La sécurité ferroviaire est au cœur de la culture de la RATP. Elle passe par un très haut niveau de maintenance et de suivi assuré notamment par le gestionnaire d’infrastructure interne, mais aussi par une vigilance permanente et une mobilisation à tous les niveaux de l’entreprise, y compris du Président.

La qualité de service sera au cœur de la négociation qui démarre avec le STIF sur le prochain contrat. Si la RATP, selon les enquêtes du STIF, peut se féliciter d’un taux de satisfaction de plus de 80 %, les attentes restent fortes, notamment sur l’amélioration de la régularité. Je distingue deux priorités : la ligne 13, qui sera heureusement soulagée par le prolongement de la ligne 14 – j’ai noté l’enjeu que constitue le délai sur ce sujet –, et les RER A et B, pour lesquels une modernisation sans précédent est lancée dans le cadre des schémas directeurs d’investissement. Les progrès réalisés grâce à une exploitation unifiée du RER B par la RATP et la SNCF devront être confortés. Il faudra étendre cette dynamique au RER A.

Pour l’information aux voyageurs, c’est en combinant la mobilisation de toutes les nouvelles technologies du digital, une gestion des informations plus réactive, partagée avec le STIF et la SNCF, et l’équipement et l’implication des personnels, que la RATP pourra jouer pleinement son rôle d’acteur de la ville intelligente, en facilitant la vie des voyageurs.

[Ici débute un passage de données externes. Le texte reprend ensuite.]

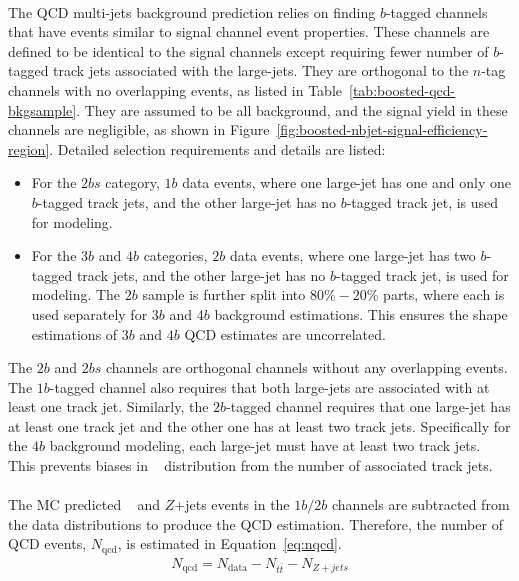 \paragraph{}
The QCD multi-jets background prediction relies on finding $b$-tagged channels that have events similar to signal channel event properties.
These channels are defined to be identical to the signal channels except requiring fewer number of $b$-tagged track jets associated with the large-\R jets.
They are orthogonal to the $n$-tag channels with no overlapping events, as listed in Table~\ref{tab:boosted-qcd-bkgsample}.
They are assumed to be all background, and the signal yield in these channels are negligible, as shown in Figure~\ref{fig:boosted-nbjet-signal-efficiency-region}.
Detailed selection requirements and details are listed:
\begin{itemize}
  \item For the $2bs$ category, $1b$ data events, where one large-\R jet has one and only one $b$-tagged track jets, and the other large-\R jet has no $b$-tagged track jet, is used for modeling.
  \item For the $3b$ and $4b$ categories, $2b$ data events, where one large-\R jet has two $b$-tagged track jets, and the other large-\R jet has no $b$-tagged track jet, is used for modeling. The $2b$ sample is further split into $80\%-20\%$ parts, where each is used separately for $3b$ and $4b$ background estimations. This ensures the shape estimations of $3b$ and $4b$ QCD estimates are uncorrelated. 
\end{itemize}
The $2b$ and $2bs$ channels are orthogonal channels without any overlapping events.
The $1b$-tagged channel also requires that both large-\R jets are associated with at least one track jet. 
Similarly, the $2b$-tagged channel requires that one large-\R jet has at least one track jet and the other one has at least two track jets.  
Specifically for the $4b$ background modeling, each large-\R jet must have at least two track jets. 
This prevents biases in \mtwoJ~ distribution from the number of associated track jets.

\paragraph{}
The MC predicted \ttbar~ and $Z$+jets events in the $1b/2b$ channels are subtracted from the data distributions to produce the QCD estimation. 
Therefore, the number of QCD events, $N_{\text{qcd}}$, is estimated in Equation~\ref{eq:nqcd}.
\begin{eqnarray}
\label{eq:nqcd}
N_{\text{qcd}} = N_{\text{data}} - N_{t\bar{t}} - N_{Z+jets} 
\end{eqnarray}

Les attentes concernent également l’amélioration de la propreté, pour laquelle la RATP devra poursuivre les efforts engagés depuis 2013, et la sécurité, la garantie de voyager en toute tranquillité étant indispensable pour attirer tous les publics vers les transports en commun. En accord avec le STIF, nous pourrions renforcer encore les équipes du Groupe de protection et de sécurisation des réseaux (GPSR), qui compte actuellement 1 100 agents.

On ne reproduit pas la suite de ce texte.